Dataset records:
══════════
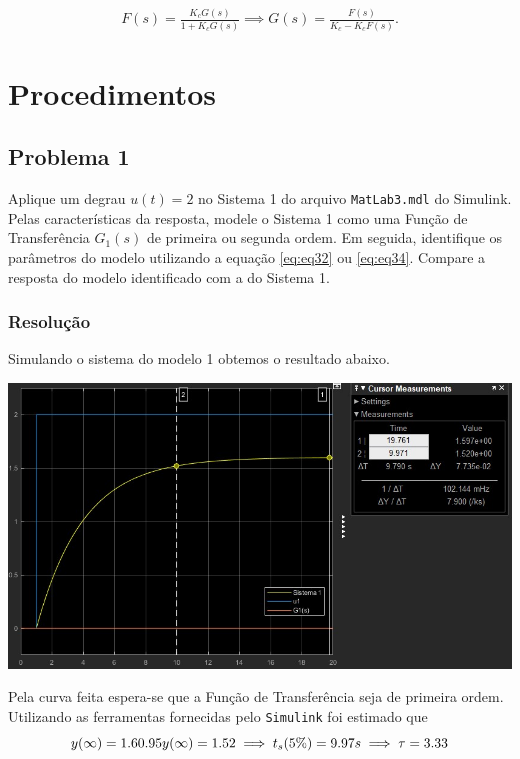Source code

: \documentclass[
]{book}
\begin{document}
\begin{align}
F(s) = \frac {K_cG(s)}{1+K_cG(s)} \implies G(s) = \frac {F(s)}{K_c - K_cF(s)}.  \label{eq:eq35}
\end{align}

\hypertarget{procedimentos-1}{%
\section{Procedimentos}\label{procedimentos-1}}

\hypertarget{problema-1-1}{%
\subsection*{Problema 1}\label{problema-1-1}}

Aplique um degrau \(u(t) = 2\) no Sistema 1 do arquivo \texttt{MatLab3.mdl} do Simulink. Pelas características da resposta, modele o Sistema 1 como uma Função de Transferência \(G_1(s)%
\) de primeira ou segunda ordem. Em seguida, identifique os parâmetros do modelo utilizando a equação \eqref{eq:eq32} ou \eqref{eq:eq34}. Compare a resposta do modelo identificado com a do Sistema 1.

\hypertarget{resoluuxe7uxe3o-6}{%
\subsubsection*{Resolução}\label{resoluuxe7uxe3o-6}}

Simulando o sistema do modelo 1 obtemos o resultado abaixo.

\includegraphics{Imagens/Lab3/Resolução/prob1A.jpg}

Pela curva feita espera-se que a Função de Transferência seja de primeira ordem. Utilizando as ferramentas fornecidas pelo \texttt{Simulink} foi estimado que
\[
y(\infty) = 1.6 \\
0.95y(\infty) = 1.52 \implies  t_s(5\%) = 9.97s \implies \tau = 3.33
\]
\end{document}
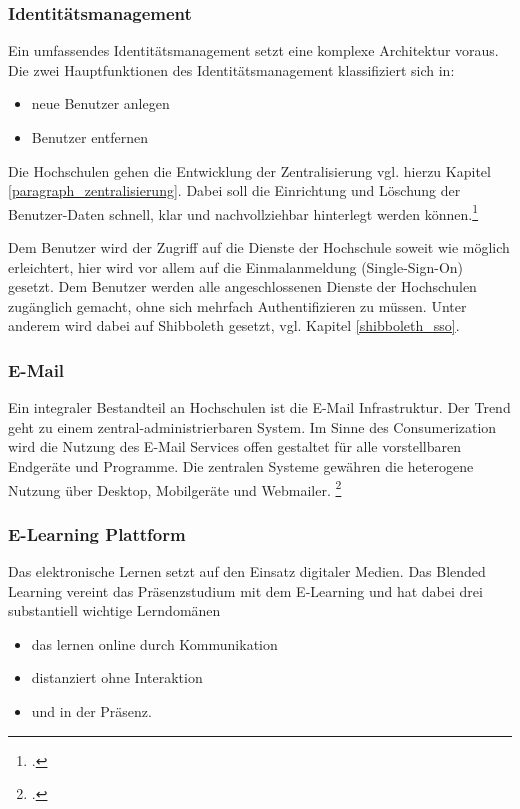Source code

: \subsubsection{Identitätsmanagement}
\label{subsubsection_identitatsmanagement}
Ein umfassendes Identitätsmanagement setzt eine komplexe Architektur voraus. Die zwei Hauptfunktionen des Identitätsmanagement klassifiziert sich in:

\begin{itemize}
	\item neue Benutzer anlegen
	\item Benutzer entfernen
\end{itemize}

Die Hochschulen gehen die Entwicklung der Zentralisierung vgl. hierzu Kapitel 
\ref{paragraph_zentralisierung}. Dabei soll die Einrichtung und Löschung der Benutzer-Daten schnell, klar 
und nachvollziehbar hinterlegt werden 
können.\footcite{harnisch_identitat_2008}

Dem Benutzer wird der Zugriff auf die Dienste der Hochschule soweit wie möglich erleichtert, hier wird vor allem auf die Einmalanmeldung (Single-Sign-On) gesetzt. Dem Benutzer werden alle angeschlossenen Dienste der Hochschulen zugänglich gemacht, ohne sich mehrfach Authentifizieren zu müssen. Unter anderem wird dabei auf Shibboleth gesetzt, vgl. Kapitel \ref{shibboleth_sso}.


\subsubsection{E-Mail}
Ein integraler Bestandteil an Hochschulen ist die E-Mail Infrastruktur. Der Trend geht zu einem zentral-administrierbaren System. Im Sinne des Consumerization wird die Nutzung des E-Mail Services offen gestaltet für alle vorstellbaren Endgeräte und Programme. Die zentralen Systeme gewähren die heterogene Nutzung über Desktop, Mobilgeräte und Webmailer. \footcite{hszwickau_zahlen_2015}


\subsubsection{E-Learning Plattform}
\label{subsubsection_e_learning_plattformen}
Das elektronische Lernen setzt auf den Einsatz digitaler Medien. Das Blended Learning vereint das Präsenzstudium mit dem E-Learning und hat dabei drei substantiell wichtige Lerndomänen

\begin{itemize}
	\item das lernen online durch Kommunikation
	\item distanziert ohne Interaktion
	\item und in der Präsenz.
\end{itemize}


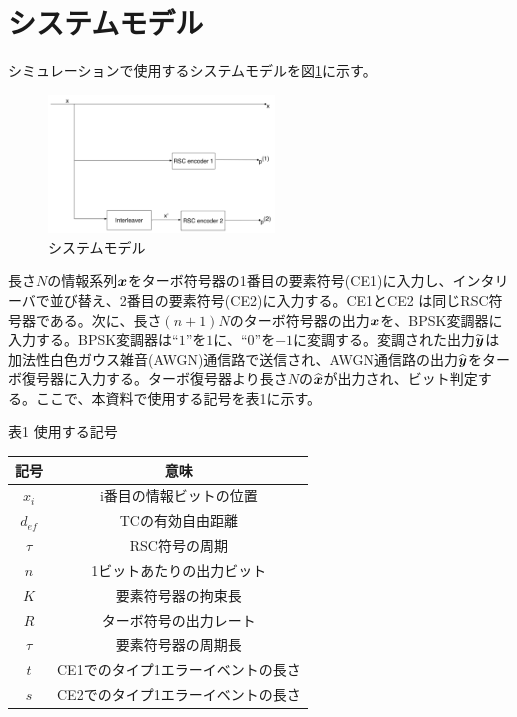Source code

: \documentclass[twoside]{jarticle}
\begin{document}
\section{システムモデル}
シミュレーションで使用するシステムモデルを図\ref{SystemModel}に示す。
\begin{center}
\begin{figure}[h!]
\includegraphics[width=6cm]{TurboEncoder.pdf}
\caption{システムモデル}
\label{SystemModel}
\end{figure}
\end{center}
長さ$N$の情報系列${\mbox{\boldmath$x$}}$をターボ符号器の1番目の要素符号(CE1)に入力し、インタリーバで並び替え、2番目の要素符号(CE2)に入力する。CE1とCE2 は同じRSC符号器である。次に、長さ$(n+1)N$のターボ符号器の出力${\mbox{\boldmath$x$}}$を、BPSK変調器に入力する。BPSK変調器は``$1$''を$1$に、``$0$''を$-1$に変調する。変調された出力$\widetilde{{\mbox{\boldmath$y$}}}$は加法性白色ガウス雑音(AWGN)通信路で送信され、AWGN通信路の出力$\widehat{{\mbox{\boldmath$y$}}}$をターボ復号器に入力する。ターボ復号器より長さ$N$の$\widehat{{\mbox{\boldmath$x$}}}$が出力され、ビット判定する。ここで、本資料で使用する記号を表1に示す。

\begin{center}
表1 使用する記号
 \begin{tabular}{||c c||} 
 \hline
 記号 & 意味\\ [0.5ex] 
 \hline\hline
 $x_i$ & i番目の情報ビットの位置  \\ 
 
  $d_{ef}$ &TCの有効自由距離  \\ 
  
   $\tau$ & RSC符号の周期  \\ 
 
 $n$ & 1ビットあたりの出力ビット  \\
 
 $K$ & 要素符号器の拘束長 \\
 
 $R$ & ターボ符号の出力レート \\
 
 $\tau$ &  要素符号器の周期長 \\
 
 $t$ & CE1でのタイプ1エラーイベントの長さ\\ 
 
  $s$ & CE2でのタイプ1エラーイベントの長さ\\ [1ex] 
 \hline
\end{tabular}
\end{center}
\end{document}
══════════
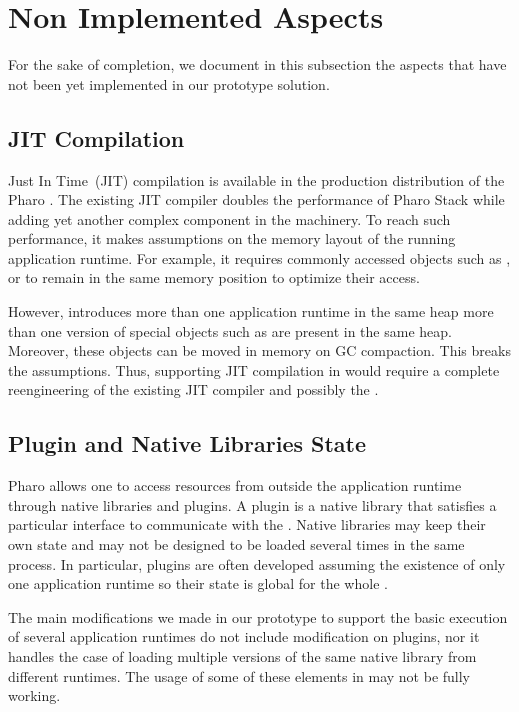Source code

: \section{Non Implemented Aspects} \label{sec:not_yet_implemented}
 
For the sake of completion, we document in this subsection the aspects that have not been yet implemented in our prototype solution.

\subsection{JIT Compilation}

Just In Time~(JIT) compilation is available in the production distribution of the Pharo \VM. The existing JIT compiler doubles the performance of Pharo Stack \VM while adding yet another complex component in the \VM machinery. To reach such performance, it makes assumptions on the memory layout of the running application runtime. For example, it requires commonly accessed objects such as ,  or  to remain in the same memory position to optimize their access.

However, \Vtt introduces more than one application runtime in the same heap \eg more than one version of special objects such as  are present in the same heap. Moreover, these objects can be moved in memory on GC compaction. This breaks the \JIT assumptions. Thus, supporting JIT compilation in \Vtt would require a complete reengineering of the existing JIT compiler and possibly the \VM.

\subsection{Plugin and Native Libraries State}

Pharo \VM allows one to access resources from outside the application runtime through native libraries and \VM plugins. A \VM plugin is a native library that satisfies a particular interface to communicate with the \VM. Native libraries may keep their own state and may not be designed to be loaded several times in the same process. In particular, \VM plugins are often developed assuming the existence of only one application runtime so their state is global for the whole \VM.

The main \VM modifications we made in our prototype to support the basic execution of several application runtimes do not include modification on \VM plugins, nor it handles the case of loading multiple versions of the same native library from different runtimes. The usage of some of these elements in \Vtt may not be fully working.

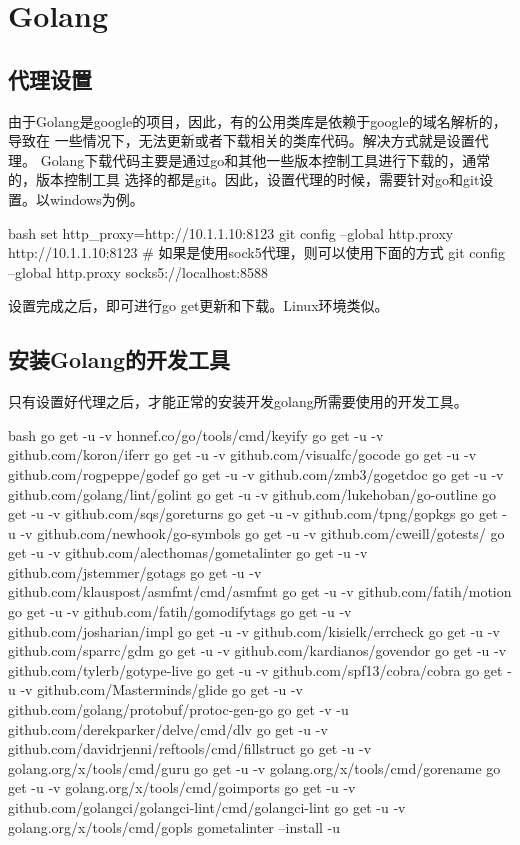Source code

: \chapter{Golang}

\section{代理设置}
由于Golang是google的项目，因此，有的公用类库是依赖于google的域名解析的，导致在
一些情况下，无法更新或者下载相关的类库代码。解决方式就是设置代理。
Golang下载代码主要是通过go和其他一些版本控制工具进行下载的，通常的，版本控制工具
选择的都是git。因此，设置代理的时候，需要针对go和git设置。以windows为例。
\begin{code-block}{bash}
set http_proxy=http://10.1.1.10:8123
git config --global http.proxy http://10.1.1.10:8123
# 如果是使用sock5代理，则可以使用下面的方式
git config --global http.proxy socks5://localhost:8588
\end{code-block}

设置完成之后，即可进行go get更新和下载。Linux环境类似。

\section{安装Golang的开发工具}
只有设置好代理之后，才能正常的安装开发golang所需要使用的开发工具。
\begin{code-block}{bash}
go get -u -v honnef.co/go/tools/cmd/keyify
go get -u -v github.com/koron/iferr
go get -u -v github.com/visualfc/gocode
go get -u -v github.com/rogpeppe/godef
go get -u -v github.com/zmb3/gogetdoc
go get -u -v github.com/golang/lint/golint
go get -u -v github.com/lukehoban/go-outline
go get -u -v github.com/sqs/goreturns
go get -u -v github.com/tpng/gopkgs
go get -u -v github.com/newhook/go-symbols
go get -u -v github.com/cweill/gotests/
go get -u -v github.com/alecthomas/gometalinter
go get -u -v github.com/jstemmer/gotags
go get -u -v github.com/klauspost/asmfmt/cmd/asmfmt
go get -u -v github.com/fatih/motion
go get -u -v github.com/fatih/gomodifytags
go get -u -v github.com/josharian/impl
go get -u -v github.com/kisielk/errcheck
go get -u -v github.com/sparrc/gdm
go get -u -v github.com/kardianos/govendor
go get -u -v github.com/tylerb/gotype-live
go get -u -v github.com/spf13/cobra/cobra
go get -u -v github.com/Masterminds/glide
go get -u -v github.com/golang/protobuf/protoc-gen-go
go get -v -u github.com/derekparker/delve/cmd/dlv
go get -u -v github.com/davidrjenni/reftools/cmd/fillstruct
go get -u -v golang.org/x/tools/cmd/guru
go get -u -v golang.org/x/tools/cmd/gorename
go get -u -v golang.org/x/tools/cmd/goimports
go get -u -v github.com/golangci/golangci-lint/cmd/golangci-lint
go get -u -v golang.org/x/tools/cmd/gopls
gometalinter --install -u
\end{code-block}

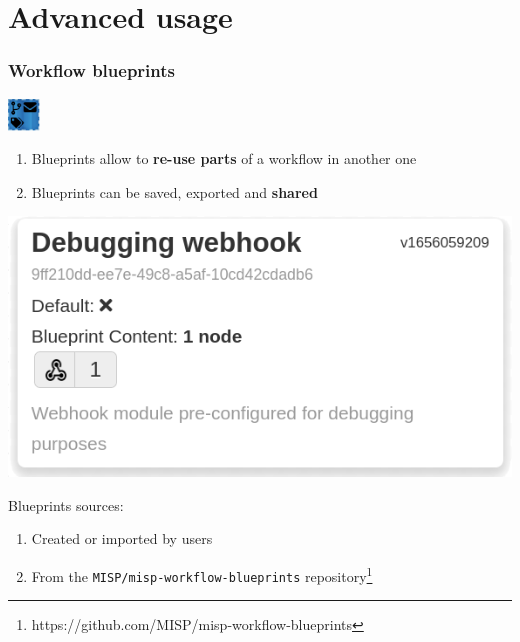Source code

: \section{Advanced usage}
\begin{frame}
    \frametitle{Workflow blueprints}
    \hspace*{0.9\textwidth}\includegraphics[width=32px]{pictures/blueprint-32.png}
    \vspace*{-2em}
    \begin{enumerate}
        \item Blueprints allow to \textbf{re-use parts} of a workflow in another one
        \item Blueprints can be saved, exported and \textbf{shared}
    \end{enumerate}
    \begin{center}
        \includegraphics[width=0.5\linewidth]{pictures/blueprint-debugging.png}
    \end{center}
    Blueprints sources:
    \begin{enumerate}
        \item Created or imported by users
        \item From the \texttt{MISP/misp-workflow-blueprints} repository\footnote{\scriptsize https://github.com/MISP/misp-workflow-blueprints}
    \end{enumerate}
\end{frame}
══════════
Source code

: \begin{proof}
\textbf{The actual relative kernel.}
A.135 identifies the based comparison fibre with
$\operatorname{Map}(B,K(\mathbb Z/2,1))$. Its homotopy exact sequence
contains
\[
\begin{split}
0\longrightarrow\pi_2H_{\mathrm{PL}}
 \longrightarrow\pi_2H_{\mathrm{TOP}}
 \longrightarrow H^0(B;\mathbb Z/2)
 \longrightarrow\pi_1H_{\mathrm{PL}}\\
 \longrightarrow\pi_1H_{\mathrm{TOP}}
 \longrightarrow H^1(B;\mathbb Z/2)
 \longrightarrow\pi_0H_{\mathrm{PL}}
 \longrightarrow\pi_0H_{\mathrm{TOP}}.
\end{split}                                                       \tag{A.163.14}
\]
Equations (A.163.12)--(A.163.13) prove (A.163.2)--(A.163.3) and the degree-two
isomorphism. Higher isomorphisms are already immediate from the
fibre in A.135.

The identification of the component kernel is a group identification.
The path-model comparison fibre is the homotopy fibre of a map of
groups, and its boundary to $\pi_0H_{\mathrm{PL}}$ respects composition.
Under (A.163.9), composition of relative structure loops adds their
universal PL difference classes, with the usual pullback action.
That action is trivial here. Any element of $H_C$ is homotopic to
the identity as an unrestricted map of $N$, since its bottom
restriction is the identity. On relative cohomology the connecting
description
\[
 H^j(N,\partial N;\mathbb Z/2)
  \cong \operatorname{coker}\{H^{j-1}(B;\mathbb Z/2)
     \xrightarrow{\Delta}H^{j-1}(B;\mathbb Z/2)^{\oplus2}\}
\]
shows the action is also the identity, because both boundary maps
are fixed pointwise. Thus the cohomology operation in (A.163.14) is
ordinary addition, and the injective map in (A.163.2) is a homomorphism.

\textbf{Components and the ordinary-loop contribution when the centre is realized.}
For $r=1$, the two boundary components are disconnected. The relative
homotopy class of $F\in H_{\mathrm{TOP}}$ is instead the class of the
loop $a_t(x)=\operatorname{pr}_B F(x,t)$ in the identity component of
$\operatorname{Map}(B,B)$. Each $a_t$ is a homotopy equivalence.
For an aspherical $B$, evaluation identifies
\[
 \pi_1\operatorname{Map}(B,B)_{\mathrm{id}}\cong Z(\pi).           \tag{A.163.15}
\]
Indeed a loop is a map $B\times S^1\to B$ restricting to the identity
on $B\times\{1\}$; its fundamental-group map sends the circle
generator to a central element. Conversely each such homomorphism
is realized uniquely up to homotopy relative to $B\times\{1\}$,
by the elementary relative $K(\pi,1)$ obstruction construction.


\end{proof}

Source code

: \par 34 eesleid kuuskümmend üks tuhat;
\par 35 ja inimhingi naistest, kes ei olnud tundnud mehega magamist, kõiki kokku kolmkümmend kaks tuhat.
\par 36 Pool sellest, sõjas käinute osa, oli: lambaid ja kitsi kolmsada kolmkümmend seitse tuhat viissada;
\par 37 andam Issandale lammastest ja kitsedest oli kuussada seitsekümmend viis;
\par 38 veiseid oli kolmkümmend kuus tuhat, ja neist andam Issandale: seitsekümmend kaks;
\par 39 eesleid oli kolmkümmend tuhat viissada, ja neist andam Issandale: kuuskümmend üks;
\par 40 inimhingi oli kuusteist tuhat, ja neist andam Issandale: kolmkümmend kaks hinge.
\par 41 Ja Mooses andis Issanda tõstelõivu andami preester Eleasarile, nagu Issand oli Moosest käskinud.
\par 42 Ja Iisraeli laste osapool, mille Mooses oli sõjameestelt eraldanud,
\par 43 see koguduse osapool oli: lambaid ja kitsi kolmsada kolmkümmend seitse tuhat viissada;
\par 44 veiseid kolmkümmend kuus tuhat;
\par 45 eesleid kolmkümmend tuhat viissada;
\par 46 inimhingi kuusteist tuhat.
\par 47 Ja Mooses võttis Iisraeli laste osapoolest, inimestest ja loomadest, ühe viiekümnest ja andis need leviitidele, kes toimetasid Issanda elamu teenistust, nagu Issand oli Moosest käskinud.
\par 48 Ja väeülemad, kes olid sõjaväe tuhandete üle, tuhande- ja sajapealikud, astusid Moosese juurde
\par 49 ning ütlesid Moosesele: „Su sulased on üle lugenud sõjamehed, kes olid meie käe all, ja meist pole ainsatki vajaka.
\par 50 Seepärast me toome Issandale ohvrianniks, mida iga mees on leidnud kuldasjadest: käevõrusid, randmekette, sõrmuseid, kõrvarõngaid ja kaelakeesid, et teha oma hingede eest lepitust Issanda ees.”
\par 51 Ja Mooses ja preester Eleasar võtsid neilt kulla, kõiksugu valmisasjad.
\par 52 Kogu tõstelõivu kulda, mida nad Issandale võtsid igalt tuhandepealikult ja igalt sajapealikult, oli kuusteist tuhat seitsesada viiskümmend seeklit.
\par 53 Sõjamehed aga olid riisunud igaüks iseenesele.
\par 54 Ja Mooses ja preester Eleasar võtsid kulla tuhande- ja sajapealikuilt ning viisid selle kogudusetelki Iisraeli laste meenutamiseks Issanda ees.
══════════
▶ [Directions for this task]: Every line above with the string "inimhingi" in it needs to be copied.

▶ [Completed exercise]:
\par 35 ja inimhingi naistest, kes ei olnud tundnud mehega magamist, kõiki kokku kolmkümmend kaks tuhat.
\par 40 inimhingi oli kuusteist tuhat, ja neist andam Issandale: kolmkümmend kaks hinge.
\par 46 inimhingi kuusteist tuhat.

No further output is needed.